### TASK ITEM
Scan the data beneath this task and copy each line that includes "detailed".
= = = = =
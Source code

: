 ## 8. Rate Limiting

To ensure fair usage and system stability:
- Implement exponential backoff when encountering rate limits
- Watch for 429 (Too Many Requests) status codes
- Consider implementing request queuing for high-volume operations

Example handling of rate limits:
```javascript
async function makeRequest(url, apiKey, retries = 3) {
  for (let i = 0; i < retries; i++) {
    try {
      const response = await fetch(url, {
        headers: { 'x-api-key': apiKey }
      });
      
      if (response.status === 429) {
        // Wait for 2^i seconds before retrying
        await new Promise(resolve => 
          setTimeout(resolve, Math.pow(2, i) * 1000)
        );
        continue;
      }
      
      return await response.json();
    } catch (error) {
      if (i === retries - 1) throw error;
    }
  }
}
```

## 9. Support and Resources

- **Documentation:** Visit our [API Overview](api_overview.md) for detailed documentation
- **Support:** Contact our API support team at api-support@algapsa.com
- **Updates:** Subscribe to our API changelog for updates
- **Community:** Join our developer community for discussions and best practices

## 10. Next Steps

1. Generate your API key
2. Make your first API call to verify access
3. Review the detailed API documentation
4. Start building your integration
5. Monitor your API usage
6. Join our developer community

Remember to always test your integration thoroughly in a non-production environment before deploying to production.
= = = = =
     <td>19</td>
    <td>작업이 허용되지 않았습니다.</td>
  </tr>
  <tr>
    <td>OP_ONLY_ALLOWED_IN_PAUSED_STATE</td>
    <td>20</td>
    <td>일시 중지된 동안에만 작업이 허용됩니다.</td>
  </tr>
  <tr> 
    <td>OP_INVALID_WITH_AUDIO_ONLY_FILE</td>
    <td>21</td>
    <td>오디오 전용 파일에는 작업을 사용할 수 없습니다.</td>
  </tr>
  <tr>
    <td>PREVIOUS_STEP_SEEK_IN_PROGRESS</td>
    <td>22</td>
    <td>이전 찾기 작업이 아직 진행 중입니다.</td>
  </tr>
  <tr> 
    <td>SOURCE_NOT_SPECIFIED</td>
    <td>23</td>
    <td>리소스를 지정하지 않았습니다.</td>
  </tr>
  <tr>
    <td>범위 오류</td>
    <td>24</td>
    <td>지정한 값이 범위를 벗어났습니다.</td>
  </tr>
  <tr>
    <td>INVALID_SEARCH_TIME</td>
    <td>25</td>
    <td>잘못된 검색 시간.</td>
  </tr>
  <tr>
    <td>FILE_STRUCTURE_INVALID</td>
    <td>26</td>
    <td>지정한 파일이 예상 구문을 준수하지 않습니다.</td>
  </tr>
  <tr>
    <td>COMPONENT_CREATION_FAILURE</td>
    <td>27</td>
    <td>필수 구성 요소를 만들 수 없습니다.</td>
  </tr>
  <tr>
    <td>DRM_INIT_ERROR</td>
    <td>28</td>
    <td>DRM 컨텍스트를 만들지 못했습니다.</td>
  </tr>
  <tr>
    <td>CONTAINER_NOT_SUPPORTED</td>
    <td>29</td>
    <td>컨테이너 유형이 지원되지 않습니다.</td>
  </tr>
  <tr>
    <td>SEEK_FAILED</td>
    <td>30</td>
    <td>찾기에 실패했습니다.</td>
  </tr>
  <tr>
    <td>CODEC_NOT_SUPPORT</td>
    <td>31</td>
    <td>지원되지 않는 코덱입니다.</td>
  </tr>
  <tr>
= = = = =
### TASK OUTPUT
- **Documentation:** Visit our [API Overview](api_overview.md) for detailed documentation
3. Review the detailed API documentation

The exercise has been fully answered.